Knitting teacher and frequent Knitcircus contributor Cindy K is one of our best connections to the world of spinning. She kindly agreed to give us her take on Interweave's release of The Intentional Spinner, by Judy MacKenzie McCuin, with an instructional DVD included.
Judith MacKenzie McCuin is well-known in the spinning community from her many pieces in Spin-Off magazine. Her technical articles are detailed yet approachable, and always inspiring. Her 2008 book The Intentional Spinner is like getting a bunch of workshops with her crammed into a book. It’s well worth the cover price ($29.95 with DVD, $26.95 without; softcover, 152 pages). The book covers a lot of ground: everything you need to know about plant, animal, and manufactured fibers; drafting methods for spinning; plying, cabled yarns, and novelty yarns; and yarn design. Four projects round out the book and show how to apply the techniques covered. An appendix covers caring for your handspun textiles.
It’s not a learn-to-spin book (try Maggie Casey’s book Start Spinning for that) but the type of book you’ll keep returning to again. Happily, even novice spinners can benefit from the sections on fiber & drafting, and advanced beginners and more experienced spinners will find something fun to try in this book. Having had only a few lessons in spinning and then just happily muddling about on my own, I’ve learned a huge amount from this book. It’s got lots of clear photographs and two very helpful spinning charts (one teaching worsted and woolen drafting and the other a flowchart on how to adjust your wheel to get different yarn diameters). Maybe 2011 will be the year I spin yarn for handknit socks using the techniques and pattern in this book.

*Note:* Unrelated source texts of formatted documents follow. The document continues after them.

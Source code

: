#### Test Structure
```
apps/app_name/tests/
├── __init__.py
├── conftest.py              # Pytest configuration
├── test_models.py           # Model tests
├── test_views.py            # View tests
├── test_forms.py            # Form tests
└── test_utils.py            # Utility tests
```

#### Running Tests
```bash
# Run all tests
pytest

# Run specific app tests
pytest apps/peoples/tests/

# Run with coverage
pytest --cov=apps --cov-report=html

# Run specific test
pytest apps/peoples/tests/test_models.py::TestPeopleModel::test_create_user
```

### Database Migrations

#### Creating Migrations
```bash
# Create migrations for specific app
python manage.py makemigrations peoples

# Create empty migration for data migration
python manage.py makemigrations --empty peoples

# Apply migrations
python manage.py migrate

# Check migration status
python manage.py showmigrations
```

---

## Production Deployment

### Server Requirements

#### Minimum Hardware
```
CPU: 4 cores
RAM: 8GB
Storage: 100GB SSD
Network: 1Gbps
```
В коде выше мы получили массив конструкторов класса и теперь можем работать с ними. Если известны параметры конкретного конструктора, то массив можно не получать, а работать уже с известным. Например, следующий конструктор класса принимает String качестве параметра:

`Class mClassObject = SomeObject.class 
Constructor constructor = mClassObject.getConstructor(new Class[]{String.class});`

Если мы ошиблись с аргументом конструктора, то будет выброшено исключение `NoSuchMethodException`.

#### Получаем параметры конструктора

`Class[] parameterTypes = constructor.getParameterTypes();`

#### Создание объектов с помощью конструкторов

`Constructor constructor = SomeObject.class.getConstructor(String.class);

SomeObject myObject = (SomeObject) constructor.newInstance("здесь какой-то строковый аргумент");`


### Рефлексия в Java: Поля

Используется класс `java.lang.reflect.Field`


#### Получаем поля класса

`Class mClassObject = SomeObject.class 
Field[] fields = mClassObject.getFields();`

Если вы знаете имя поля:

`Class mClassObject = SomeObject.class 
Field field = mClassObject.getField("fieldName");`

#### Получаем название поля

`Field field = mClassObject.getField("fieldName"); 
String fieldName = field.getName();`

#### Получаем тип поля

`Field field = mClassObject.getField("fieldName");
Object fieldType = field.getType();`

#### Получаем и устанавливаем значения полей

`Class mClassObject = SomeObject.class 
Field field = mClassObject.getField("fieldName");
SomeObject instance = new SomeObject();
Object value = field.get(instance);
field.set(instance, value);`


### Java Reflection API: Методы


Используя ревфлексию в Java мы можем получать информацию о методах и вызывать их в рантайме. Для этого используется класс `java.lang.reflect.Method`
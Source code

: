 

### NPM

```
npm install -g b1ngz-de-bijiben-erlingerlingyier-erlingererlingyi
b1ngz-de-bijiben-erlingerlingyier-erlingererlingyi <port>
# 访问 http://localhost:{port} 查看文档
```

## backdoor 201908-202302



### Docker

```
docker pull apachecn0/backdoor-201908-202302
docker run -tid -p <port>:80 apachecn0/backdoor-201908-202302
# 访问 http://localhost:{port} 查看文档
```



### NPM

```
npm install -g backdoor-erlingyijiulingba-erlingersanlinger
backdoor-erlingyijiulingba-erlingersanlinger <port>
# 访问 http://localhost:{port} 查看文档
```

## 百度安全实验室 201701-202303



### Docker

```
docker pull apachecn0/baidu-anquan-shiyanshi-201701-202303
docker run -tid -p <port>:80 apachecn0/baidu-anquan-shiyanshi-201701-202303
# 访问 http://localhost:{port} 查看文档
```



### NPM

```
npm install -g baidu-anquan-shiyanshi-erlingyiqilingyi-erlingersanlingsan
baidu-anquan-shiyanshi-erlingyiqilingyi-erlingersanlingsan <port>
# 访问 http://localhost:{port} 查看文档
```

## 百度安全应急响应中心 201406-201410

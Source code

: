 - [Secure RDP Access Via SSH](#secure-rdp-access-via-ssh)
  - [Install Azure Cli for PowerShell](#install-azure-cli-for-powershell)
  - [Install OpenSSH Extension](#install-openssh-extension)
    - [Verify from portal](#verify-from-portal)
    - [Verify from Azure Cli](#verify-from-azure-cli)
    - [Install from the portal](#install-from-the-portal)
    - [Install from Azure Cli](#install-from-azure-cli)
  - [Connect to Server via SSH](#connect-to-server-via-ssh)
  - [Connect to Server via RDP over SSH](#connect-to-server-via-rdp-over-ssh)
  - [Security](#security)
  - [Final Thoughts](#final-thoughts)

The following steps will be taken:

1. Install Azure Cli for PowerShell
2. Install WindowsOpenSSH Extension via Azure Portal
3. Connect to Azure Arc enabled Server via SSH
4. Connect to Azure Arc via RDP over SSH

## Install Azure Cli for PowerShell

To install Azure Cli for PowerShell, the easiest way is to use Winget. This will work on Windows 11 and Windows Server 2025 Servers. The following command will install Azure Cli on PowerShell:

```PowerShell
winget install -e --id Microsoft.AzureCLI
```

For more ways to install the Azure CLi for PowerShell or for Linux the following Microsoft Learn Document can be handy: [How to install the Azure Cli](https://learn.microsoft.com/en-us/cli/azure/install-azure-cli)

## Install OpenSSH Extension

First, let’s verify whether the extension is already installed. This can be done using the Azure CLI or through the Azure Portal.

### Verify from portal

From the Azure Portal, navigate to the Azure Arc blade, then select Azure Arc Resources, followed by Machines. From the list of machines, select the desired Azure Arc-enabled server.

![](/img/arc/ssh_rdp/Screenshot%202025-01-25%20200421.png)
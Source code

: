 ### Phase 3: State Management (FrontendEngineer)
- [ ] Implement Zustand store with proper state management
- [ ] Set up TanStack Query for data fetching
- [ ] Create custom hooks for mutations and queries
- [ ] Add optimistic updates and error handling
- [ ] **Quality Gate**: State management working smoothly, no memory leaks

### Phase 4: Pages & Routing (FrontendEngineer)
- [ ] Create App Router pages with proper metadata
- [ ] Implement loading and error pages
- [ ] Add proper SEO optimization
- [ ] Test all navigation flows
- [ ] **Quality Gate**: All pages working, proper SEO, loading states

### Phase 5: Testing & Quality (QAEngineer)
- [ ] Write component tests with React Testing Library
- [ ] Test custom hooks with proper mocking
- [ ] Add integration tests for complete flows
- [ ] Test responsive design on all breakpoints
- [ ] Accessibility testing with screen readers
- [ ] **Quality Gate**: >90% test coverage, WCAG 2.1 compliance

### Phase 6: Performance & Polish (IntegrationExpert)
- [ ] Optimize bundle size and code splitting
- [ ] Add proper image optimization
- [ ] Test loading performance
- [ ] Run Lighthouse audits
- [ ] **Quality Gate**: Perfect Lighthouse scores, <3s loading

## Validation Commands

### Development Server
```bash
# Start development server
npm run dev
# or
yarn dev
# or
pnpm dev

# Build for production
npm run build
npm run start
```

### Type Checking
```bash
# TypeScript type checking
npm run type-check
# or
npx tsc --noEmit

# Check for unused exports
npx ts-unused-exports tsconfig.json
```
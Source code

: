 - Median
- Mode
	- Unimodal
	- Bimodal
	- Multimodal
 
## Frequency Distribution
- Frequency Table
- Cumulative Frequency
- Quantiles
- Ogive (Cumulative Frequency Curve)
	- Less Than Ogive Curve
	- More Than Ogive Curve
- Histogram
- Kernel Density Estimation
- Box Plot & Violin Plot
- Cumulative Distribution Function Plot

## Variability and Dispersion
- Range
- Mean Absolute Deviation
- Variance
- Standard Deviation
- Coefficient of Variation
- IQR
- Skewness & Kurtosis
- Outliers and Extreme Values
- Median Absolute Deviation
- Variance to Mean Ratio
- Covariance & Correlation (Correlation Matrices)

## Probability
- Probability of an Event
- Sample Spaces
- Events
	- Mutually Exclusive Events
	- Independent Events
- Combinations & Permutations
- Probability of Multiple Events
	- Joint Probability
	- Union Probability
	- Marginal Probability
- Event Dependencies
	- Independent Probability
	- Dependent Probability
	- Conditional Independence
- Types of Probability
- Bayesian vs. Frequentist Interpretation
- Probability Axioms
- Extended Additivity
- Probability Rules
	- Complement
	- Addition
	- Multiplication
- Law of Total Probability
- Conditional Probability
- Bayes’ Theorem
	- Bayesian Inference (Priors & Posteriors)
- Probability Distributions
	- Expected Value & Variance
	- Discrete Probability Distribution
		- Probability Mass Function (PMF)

Now for the bonus DVD: it’s not meant to be an exact video version of the book, but is composed of relevant segments from Ms. McCuin’s Interweave DVDs on plying and wheel mechanics (if you already own those, there’s no new ground on this DVD, but don’t miss out on the book). What I learned about plying in the first five minutes of the DVD will totally change my plying technique forever and made me feel like I don’t need to improvise a tensioned kate to control my singles. The DVD segments include: plying, cabled yarns, novelty yarns, diameter control, and finishing. In the plying segment, it’s a little hard to distinguish the various white singles from each other, but elsewhere in the video, different colored singles are used to make it easier to see what’s happening.
Interweave has put out a lot of great spinning books in the last few years. The Intentional Spinner has a lot to offer spinners wanting to make their yarns more consistent, more like what they envision, or just more fun. The book has lots of technical information that will help you take your spinning wherever you want it to go. Should you get it with or without the DVD? Decide based on whether you already own the other DVDs, but in any case, you won’t want to pass by this book.
Thanks so much, Cindy! Spin on…
ETA: Took out the reference to the finishing section as noted by Cindy below.